On y verra ainsi confirmée la théorie de Ricardo. Mais à quel prix ?
Trois observations :
1° La globalisation (dite aussi mondialisation) n’est stable qu’en l’absence de tensions (et de guerres de toutes natures) entre des peuples qui diffèrent par leur culture ou leur ambition. En cas de conflit, comment pourront être assurés les besoins élémentaires dans des pays spécialisés ? Où la France trouvera-t-elle la satisfaction de ses besoins alimentaires ? Comme l’écrit Jean-Marie Fardeau, il faut mettre en place une dérogation à la règle générale pour protéger les plus pauvres (ne devrait-on pas dire « les moins riches » ?).

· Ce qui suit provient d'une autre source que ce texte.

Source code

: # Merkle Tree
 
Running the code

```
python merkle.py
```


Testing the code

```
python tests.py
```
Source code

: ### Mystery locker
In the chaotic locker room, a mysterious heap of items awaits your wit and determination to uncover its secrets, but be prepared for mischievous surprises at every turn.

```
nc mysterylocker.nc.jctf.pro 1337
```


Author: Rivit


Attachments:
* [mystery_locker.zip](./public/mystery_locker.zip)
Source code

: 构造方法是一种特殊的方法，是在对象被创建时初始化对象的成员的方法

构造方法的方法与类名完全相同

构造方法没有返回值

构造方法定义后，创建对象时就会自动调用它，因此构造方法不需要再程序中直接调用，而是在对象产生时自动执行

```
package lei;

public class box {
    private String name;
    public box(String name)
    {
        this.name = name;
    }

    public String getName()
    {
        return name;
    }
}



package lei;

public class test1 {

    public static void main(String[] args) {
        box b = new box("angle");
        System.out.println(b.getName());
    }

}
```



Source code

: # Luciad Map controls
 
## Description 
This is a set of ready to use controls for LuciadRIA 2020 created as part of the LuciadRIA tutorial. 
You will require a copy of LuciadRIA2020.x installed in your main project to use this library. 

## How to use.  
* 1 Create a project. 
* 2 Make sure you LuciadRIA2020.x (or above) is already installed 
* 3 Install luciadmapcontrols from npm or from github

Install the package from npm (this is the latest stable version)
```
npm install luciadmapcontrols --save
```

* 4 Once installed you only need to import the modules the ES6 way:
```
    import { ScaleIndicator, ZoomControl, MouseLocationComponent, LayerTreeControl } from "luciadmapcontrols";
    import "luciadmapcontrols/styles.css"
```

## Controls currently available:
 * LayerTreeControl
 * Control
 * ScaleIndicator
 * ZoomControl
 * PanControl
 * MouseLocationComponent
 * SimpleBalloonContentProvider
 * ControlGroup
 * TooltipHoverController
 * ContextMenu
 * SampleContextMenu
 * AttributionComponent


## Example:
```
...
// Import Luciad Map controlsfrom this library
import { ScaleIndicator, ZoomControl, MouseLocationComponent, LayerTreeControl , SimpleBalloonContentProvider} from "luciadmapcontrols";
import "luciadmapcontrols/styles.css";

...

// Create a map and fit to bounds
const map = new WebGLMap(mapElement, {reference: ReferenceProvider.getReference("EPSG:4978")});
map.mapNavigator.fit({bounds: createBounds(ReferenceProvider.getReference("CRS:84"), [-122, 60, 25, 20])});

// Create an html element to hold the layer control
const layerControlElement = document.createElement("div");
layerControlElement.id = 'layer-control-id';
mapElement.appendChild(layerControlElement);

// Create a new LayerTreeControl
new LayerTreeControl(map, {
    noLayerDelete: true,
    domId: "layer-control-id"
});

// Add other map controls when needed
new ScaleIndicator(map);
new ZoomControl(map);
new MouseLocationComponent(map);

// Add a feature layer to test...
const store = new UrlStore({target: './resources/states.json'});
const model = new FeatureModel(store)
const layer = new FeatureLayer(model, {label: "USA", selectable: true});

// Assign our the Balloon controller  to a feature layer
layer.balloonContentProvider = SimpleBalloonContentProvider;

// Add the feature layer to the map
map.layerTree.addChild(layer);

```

2° L’avantage majeur de la globalisation est évidemment la capacité de réduire les coûts de production par des moyens industrialisés et de financer des recherches de produits de substitution ou de besoins nouveaux. On commence à s’apercevoir que cette globalisation passe par une concentration dont l’objectif économique est une domination monopolistique dans chaque secteur d’activité. La réduction des prix de la phase concurrentielle fait place à une rente de situation qui asservit les consommateurs. Peut-on à la fois prôner la mondialisation et l’instauration d’une vraie concurrence ?
3° Le progrès technologique modifie en profondeur le statut de l’homme et de la société. Il faut moins de chercheurs qui conçoivent de nouvelles méthodes de production automatisées que le nombre d’ouvriers (et cadres ou actionnaires) que leur invention chasse du travail. Là se trouve peut-être l’explication du phénomène qui fait résulter un plus grand écart des niveaux de vie de la croissance économique. Mais comment pourrait-on ordonner une société où un petit nombre d’actifs s’opposerait au grand nombre de chômeurs ? Comment éviter que l’oisiveté dénucléarise la dignité humaine ?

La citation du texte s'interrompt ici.